All Components Together

          
                  Before a search engine can tell you where a file or document is, it must be found. To find information on the hundreds of millions of Web pages that exist, a typical search engine employs special software robots, called spiders, to build lists of the words found on Websites. When a spider is building its lists, the process is called Web crawling. A Web crawler is a program, which automatically traverses the web by downloading documents and following links from page to page. They are mainly used by web search engines to gather data for indexing. Other possible applications include page validation, structural analysis and visualization, update notification, mirroring and personal web assistants/agents etc. Web crawlers are also known as spiders, robots, worms etc.Crawlers are automated programs that follow the links found on the web pages.

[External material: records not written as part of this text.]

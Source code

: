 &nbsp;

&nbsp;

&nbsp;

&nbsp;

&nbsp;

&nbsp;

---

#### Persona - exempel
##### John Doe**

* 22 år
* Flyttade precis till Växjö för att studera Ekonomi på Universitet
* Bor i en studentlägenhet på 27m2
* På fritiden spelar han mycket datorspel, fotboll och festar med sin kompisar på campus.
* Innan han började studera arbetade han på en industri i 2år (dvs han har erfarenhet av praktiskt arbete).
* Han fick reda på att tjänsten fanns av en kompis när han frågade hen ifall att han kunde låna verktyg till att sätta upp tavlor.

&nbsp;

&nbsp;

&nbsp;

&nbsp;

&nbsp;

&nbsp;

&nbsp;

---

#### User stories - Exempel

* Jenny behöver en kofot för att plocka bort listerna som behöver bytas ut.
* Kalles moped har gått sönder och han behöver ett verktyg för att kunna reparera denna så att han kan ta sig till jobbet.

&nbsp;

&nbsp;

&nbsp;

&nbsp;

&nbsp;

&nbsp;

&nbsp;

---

           There is a URL Server that sends lists of URL's to be fetched to the crawlers. The web pages that are fetched are then sent to the store server. The store server then compresses and stores the web pages into a repository. Every web page has an associated ID number called a doc ID, which is assigned whenever a new URL is parsed out of a web page. The indexer and the sorter perform the indexing function. The indexer performs a number of functions. It reads the repository, uncompresses the documents, and parses them. Each document is converted into a set of word occurrences called hits. The hits record the word, position in document, an approximation of font size, and capitalization. The indexer distributes these hits into a set of "barrels", creating a partially sorted forward index. The indexer performs another important function. It parses out all the links in every web page and stores important information about them in an anchors file. This file contains enough information to determine where each link points from and to, and the text of the link.

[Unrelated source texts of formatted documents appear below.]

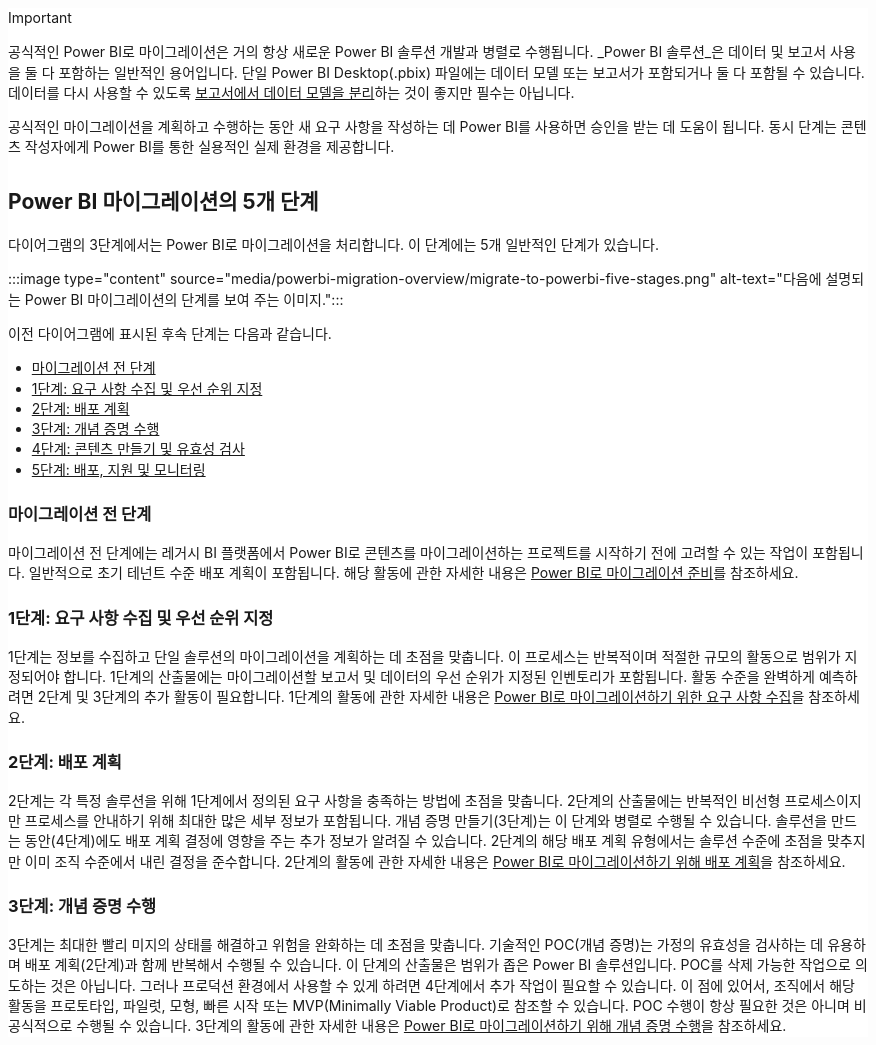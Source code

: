 > [!IMPORTANT]
> 공식적인 Power BI로 마이그레이션은 거의 항상 새로운 Power BI 솔루션 개발과 병렬로 수행됩니다. _Power BI 솔루션_은 데이터 및 보고서 사용을 둘 다 포함하는 일반적인 용어입니다. 단일 Power BI Desktop(.pbix) 파일에는 데이터 모델 또는 보고서가 포함되거나 둘 다 포함될 수 있습니다. 데이터를 다시 사용할 수 있도록 [보고서에서 데이터 모델을 분리](../guidance/report-separate-from-model.md)하는 것이 좋지만 필수는 아닙니다.
>
> 공식적인 마이그레이션을 계획하고 수행하는 동안 새 요구 사항을 작성하는 데 Power BI를 사용하면 승인을 받는 데 도움이 됩니다. 동시 단계는 콘텐츠 작성자에게 Power BI를 통한 실용적인 실제 환경을 제공합니다.

## <a name="five-stages-of-a-power-bi-migration"></a>Power BI 마이그레이션의 5개 단계

다이어그램의 3단계에서는 Power BI로 마이그레이션을 처리합니다. 이 단계에는 5개 일반적인 단계가 있습니다.

:::image type="content" source="media/powerbi-migration-overview/migrate-to-powerbi-five-stages.png" alt-text="다음에 설명되는 Power BI 마이그레이션의 단계를 보여 주는 이미지.":::

이전 다이어그램에 표시된 후속 단계는 다음과 같습니다.

- [마이그레이션 전 단계](#pre-migration-steps)
- [1단계: 요구 사항 수집 및 우선 순위 지정](#stage-1-gather-requirements-and-prioritize)
- [2단계: 배포 계획](#stage-2-plan-for-deployment)
- [3단계: 개념 증명 수행](#stage-3-conduct-proof-of-concept)
- [4단계: 콘텐츠 만들기 및 유효성 검사](#stage-4-create-and-validate-content)
- [5단계: 배포, 지원 및 모니터링](#stage-5-deploy-support-and-monitor)

### <a name="pre-migration-steps"></a>마이그레이션 전 단계

마이그레이션 전 단계에는 레거시 BI 플랫폼에서 Power BI로 콘텐츠를 마이그레이션하는 프로젝트를 시작하기 전에 고려할 수 있는 작업이 포함됩니다. 일반적으로 초기 테넌트 수준 배포 계획이 포함됩니다. 해당 활동에 관한 자세한 내용은 [Power BI로 마이그레이션 준비](powerbi-migration-pre-migration-steps.md)를 참조하세요.

### <a name="stage-1-gather-requirements-and-prioritize"></a>1단계: 요구 사항 수집 및 우선 순위 지정

1단계는 정보를 수집하고 단일 솔루션의 마이그레이션을 계획하는 데 초점을 맞춥니다. 이 프로세스는 반복적이며 적절한 규모의 활동으로 범위가 지정되어야 합니다. 1단계의 산출물에는 마이그레이션할 보고서 및 데이터의 우선 순위가 지정된 인벤토리가 포함됩니다. 활동 수준을 완벽하게 예측하려면 2단계 및 3단계의 추가 활동이 필요합니다. 1단계의 활동에 관한 자세한 내용은 [Power BI로 마이그레이션하기 위한 요구 사항 수집](powerbi-migration-requirements.md)을 참조하세요.

### <a name="stage-2-plan-for-deployment"></a>2단계: 배포 계획

2단계는 각 특정 솔루션을 위해 1단계에서 정의된 요구 사항을 충족하는 방법에 초점을 맞춥니다. 2단계의 산출물에는 반복적인 비선형 프로세스이지만 프로세스를 안내하기 위해 최대한 많은 세부 정보가 포함됩니다. 개념 증명 만들기(3단계)는 이 단계와 병렬로 수행될 수 있습니다. 솔루션을 만드는 동안(4단계)에도 배포 계획 결정에 영향을 주는 추가 정보가 알려질 수 있습니다. 2단계의 해당 배포 계획 유형에서는 솔루션 수준에 초점을 맞추지만 이미 조직 수준에서 내린 결정을 준수합니다. 2단계의 활동에 관한 자세한 내용은 [Power BI로 마이그레이션하기 위해 배포 계획](powerbi-migration-planning.md)을 참조하세요.

### <a name="stage-3-conduct-proof-of-concept"></a>3단계: 개념 증명 수행

3단계는 최대한 빨리 미지의 상태를 해결하고 위험을 완화하는 데 초점을 맞춥니다. 기술적인 POC(개념 증명)는 가정의 유효성을 검사하는 데 유용하며 배포 계획(2단계)과 함께 반복해서 수행될 수 있습니다. 이 단계의 산출물은 범위가 좁은 Power BI 솔루션입니다. POC를 삭제 가능한 작업으로 의도하는 것은 아닙니다. 그러나 프로덕션 환경에서 사용할 수 있게 하려면 4단계에서 추가 작업이 필요할 수 있습니다. 이 점에 있어서, 조직에서 해당 활동을 프로토타입, 파일럿, 모형, 빠른 시작 또는 MVP(Minimally Viable Product)로 참조할 수 있습니다. POC 수행이 항상 필요한 것은 아니며 비공식적으로 수행될 수 있습니다. 3단계의 활동에 관한 자세한 내용은 [Power BI로 마이그레이션하기 위해 개념 증명 수행](powerbi-migration-proof-of-concept.md)을 참조하세요.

           The URL Resolver reads the anchors file and converts relative URL's into absolute URL's and in turn into doc IDs. It puts the anchor text into the forward index, associated with the doc ID that the anchor points to. It also generates a database of links, which are pairs of doc IDs. The links database is used to compute Page Ranks for all the documents. The sorter takes the barrels, which are sorted by doc ID and resorts them by word ID to generate the inverted index. This is done in place so that little temporary space is needed for this operation. The sorter also produces a list of word IDs and offsets into the inverted index. A program called Dump Lexicon takes this list together with the lexicon produced by the indexer and generates a new lexicon to be used by the searcher. A lexicon lists all the terms occurring in the index along with some term-level statistics (e.g., total number of documents in which a term occurs) that are used by the ranking algorithms.The searcher is run by a web server and uses the lexicon built by Dump Lexicon together with the inverted index and the Page Ranks to answer queries.